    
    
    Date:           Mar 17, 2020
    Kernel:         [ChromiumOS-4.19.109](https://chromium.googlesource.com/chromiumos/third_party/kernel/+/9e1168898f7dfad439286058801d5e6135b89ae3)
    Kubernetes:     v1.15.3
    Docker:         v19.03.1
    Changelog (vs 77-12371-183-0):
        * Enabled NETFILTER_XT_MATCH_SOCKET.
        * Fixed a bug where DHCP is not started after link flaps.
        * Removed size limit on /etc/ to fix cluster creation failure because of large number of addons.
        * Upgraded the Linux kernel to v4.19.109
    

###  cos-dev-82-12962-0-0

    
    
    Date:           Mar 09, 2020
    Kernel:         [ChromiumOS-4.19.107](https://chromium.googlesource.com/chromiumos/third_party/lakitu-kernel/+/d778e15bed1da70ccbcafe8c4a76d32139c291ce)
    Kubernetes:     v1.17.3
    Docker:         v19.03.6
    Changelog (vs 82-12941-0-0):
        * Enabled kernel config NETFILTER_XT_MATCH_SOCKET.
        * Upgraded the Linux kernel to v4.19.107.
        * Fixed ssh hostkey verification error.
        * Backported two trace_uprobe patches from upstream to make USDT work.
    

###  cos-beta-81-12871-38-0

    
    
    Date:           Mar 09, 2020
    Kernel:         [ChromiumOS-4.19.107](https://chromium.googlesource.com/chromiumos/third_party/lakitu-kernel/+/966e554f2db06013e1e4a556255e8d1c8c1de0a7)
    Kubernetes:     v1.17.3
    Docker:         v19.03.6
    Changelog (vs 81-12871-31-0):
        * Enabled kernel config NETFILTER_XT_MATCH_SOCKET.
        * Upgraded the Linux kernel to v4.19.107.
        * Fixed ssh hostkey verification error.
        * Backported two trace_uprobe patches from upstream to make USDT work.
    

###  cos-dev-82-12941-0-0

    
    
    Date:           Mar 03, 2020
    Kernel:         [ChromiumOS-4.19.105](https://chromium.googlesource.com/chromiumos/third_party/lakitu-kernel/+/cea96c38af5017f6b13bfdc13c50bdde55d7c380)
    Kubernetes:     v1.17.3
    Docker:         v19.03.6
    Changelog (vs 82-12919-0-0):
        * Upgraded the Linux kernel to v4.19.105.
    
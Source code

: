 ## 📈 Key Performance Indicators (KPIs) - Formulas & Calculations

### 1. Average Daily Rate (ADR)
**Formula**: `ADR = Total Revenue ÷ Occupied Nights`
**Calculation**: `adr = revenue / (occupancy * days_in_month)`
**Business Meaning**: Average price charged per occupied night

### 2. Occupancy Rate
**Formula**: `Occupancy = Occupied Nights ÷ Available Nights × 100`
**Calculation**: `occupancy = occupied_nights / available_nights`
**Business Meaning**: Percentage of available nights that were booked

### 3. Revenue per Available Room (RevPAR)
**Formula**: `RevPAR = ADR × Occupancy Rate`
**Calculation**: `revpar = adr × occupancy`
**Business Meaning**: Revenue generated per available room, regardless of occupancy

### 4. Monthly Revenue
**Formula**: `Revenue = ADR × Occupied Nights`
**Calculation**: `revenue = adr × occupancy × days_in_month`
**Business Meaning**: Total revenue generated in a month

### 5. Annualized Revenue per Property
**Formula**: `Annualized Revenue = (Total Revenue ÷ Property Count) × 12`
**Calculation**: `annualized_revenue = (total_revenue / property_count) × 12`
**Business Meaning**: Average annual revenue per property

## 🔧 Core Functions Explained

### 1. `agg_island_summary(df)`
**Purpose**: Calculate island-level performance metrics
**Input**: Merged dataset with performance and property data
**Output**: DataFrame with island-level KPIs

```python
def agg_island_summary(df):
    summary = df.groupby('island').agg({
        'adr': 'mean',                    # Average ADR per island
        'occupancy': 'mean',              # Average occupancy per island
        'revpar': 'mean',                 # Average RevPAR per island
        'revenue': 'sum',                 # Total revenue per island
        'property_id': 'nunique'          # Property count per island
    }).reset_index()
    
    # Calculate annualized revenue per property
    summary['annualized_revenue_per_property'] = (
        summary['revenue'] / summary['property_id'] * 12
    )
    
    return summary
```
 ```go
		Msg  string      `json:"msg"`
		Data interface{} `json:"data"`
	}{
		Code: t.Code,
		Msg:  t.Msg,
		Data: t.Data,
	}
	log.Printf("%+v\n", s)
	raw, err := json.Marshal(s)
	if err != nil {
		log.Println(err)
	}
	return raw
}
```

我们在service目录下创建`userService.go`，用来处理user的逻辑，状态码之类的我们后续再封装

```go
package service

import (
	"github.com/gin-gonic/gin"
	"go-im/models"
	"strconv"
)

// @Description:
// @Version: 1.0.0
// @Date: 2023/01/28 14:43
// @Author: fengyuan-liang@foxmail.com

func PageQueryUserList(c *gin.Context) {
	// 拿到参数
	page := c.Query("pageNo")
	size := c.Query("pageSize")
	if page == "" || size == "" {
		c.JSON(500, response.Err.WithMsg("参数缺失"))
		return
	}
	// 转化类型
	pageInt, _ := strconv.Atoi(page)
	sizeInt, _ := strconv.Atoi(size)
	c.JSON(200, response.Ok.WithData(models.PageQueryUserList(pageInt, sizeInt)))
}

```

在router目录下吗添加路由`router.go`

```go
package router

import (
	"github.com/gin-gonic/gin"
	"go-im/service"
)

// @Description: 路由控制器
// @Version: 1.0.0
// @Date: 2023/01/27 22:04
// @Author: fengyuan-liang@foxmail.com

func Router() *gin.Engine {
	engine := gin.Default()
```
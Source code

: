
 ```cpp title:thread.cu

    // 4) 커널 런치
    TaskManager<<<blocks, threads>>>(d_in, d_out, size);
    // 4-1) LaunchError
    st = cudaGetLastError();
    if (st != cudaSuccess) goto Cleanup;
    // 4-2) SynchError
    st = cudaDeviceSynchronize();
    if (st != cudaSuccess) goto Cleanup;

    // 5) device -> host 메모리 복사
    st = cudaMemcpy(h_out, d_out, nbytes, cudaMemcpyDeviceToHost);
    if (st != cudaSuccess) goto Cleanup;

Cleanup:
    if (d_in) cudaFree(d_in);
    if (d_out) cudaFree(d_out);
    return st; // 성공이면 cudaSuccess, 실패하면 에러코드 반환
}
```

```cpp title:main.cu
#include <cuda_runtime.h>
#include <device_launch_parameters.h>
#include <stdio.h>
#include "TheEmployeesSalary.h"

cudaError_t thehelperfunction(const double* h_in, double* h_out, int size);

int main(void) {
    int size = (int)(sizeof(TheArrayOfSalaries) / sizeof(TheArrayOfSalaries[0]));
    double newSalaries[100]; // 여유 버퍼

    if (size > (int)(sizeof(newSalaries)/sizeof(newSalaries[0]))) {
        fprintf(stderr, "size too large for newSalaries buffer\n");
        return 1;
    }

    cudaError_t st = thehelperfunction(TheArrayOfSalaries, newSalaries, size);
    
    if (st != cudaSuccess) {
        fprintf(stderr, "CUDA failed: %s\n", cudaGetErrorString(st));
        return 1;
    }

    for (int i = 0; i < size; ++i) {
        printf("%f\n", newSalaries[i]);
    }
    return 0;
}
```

= = = =

■ **How to complete this task**
In the data above, retype exactly and only the lines between the one holding "revenue / (occupancy" and the one holding "### 3. Revenue per Available Room (RevPAR)", inclusive.

■ **Output below**
**Calculation**: `adr = revenue / (occupancy * days_in_month)`
**Business Meaning**: Average price charged per occupied night

### 2. Occupancy Rate
**Formula**: `Occupancy = Occupied Nights ÷ Available Nights × 100`
**Calculation**: `occupancy = occupied_nights / available_nights`
**Business Meaning**: Percentage of available nights that were booked

### 3. Revenue per Available Room (RevPAR)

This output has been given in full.